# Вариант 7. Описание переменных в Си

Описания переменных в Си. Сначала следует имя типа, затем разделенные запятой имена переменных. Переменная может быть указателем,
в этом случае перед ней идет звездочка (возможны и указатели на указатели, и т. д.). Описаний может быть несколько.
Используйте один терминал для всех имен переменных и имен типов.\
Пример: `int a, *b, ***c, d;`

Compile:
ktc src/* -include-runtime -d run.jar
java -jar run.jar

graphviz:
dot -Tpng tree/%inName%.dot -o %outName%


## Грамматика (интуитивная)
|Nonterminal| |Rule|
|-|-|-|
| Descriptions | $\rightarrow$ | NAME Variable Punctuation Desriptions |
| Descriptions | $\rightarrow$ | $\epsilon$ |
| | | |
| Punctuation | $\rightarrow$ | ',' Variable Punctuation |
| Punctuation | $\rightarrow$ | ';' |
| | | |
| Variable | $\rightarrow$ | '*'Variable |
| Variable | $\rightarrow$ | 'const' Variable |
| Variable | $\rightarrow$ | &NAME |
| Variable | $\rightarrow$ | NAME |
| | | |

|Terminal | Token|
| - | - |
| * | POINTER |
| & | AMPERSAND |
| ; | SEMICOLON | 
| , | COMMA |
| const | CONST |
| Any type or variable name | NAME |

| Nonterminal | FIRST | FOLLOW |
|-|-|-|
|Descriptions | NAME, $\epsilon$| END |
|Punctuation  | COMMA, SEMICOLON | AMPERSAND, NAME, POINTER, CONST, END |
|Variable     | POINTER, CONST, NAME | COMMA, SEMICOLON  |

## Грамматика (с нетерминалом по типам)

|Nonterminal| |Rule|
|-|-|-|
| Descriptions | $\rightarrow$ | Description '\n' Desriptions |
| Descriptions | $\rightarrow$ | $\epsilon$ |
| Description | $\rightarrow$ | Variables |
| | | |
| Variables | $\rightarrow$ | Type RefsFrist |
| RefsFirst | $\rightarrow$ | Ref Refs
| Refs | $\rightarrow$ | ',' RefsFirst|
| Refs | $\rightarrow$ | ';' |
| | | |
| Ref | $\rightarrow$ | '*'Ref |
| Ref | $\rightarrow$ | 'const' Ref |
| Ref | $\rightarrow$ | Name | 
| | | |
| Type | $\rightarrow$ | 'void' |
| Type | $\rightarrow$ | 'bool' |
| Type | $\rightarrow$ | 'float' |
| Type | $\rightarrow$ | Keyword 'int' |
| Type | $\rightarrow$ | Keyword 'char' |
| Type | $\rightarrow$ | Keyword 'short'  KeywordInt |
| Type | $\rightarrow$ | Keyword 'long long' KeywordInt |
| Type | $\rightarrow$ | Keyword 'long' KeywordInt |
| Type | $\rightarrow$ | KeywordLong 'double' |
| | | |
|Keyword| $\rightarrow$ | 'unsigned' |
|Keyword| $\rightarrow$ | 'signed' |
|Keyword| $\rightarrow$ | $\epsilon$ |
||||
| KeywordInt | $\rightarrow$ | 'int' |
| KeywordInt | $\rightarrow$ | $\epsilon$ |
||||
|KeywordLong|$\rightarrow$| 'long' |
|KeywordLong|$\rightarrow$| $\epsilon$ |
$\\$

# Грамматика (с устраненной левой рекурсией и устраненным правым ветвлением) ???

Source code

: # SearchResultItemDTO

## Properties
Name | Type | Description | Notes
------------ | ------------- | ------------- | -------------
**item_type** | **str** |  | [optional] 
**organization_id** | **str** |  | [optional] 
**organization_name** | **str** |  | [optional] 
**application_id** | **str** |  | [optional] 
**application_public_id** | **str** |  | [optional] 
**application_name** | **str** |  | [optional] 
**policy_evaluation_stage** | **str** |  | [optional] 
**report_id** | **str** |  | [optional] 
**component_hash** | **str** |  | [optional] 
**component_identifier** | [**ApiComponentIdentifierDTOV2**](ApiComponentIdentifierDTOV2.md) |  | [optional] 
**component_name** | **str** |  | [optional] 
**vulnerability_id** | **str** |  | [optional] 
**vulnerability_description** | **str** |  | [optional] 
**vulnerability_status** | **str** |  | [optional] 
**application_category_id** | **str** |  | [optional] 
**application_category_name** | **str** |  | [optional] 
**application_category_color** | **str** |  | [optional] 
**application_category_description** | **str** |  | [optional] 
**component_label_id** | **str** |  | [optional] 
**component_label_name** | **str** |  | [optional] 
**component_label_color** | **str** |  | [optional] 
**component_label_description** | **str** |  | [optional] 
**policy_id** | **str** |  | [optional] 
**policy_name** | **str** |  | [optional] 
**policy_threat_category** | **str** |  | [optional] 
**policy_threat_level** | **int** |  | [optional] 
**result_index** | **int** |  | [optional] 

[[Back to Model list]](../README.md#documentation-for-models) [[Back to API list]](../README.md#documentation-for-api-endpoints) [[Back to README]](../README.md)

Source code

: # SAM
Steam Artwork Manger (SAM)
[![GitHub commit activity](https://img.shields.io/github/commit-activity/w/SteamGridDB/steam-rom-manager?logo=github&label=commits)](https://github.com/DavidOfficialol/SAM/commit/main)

------------------------------------------------

■ Your task ■
Only the lines from the start of the listing through the line with "Используйте один терминал" should be repeated, each exactly as it stands.

■ Expected answer ■
# Вариант 7. Описание переменных в Си

Описания переменных в Си. Сначала следует имя типа, затем разделенные запятой имена переменных. Переменная может быть указателем,
в этом случае перед ней идет звездочка (возможны и указатели на указатели, и т. д.). Описаний может быть несколько.
Используйте один терминал для всех имен переменных и имен типов.\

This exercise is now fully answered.